More Compilation Albums with the Potential for Very Good Sound
As Good As It Gets (AGAIG) White Hot Stamper sound for some of the biggest hits of The Lovin’ Spoonful, a band I wouldn’t expect to hear sound good on vinyl if I lived to be a hundred, and yet, here it is! This pressing changes EVERYTHING.
This copy lets you hear versions of Younger Girl, Didn’t Want to Have to Do It, Daydream, You Didn’t Have to Be So Nice, Did You Ever Have to Make Up Your Mind?, and Do You Believe in Magic? with the kind of sonics never thought possible, not by us anyway. This copy is truly a revelation. And side two ain’t too shabby either.
Why does this stereo compilation sound so much better than others we’ve played in the past? Who the hell knows? We don’t pretend to have all the answers. What we have — that nobody else has, if that’s not too obvious — are the records that back up what we say about them. How they came to be is anyone’s guess. All we know for sure is that, judging by the best copies of this album somebody got hold of some awfully good tapes and somebody mastered them with uncanny skill to what sounds to these ears like near perfection.
That is, if you have this copy (which just happens to be on the original Pink Kama Sutra Label). This copy just could not be beat on side two. We tried, we had some very very good ones, but none that sounded like this.
Side Two
A+++, by far the best we played. So CLEAR and UNDISTORTED — Wow! There are always problem areas in ’60s pop recordings, but this side sounds so good you’re liable to forget there are any such things. This is a four track recording? Yes, in the way that Rubber Soul is a four track recording. It can be done.
This copy had the most extension high and low, the best clarity in the vocals and the most richness overall. I’m telling you, it is Hard To Fault!
Side One
A++, with an especially good sounding second track, rich, sweet and tubey. Some copies can be hard and dry but this one solves most of those problems.
On Daydream the edge you hear on the vocals is there on every copy, which means that it’s on the tape. The vocal reproduction on this track was amazingly intimate and clear, with the least amount of edge. The overall tonality is unerringly correct. This side is a big step up over most of what we played, that’s for sure. The shootout winner had more extension at the extremes, something that’s very hard to come by, but this one gets everything else right on the money.
Heavy Vinyl
Sundazed remastered a big batch of this band’s albums and every one we played sounded godawful: dry, flat, lifeless, and practically devoid of harmonics and ambience. You can find many of them with dismal grades in our Heavy Vinyl Scorecard, in the company of other Sundazed disasters from decades past. (The Love albums recommended by Fremer back in the day were every bit as bad. There is a very lengthy commentary on the site about the whole affair.)
Roy Halee Interview
Mix magazine interviewed the man back in 2001 about his engineering of some of the later Lovin’ Spoonful sessions.

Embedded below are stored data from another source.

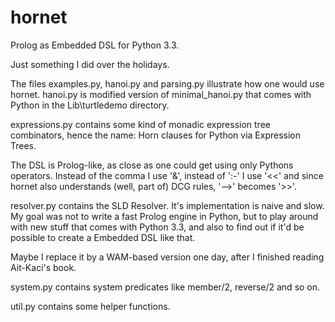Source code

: hornet
======

Prolog as Embedded DSL for Python 3.3.

Just something I did over the holidays.

The files examples.py, hanoi.py and parsing.py illustrate how one would use hornet.
hanoi.py is modified version of minimal_hanoi.py that comes with Python in the 
Lib\turtledemo directory.

expressions.py contains some kind of monadic expression tree combinators,
hence the name: Horn clauses for Python via Expression Trees.

The DSL is Prolog-like, as close as one could get using only Pythons operators.
Instead of the comma I use '&', instead of ':-' I use '<<' and since hornet also
understands (well, part of) DCG rules, '-->' becomes '>>'.

resolver.py contains the SLD Resolver. It's implementation is naive and slow. My goal was
not to write a fast Prolog engine in Python, but to play around with new stuff that comes
with Python 3.3, and also to find out if it'd be possible to create a Embedded DSL like that.

Maybe I replace it by a WAM-based version one day, after I finished reading Ait-Kaci's book.

system.py contains system predicates like member/2, reverse/2 and so on.

util.py contains some helper functions.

Was it hard to switch back and forth between, say, the Lovin’ Spoonful and a big pop session?
No, I can’t say it was. One might be a little more challenging than another. You go into the studio with a 70-piece orchestra and you’re doing it live — that was a helluva challenge. You couldn’t spend two hours getting a drum sound, obviously. You had to get it right away. But then a group like the Lovin’ Spoonful was challenging in its own way. You’re working to really capture the sound of the group, and that’s not always easy. I really liked them. John Sebastian was really great to work with. They got a little crazy sometimes, but they were a lot of fun. To cut a record like “Summer in the City,” and watch it go up to Number One and sit there for weeks — that was a ball; it was really thrilling.
TRACK LISTING
Side One
Younger Girl
Didn’t Want to Have to Do It
Daydream
You Didn’t Have to Be So Nice
Did You Ever Have to Make Up Your Mind?
Do You Believe in Magic?
Side Two
Summer in the City
Rain on the Roof
Six O’Clock
Darling Be Home Soon
Till I Run With You
Never Going Back
AMG 4 1/2 Star Rave Review
This was Kama Sutra’s attempt to replace its two 12-track Best Of albums with a single 12-track album compiling The Lovin’ Spoonful’s hits. It does contain eight of the group’s ten Top Ten hits, missing only “Nashville Cats” and “She Is Still a Mystery,” though oddly it also includes “Till I Run with You” and “Never Going Back,” two songs from the group’s final, inferior phase. Still, upon release, it featured more Spoonful hits on a single album than had ever appeared before.